*The problem*
Your answer should be the records, copied exactly, with the pictures removed.

(Saved data entries)

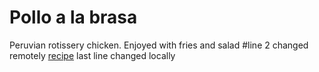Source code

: # Pollo a la brasa
Peruvian rotissery chicken. Enjoyed with fries and salad #line 2 changed remotely
[recipe](https://www.daringgourmet.com/pollo-la-brasa-peruvian-roasted-chicken/)
last line changed locally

*Result of this exercise*
Source code

: # Pollo a la brasa
Peruvian rotissery chicken. Enjoyed with fries and salad #line 2 changed remotely
[recipe](https://www.daringgourmet.com/pollo-la-brasa-peruvian-roasted-chicken/)
last line changed locally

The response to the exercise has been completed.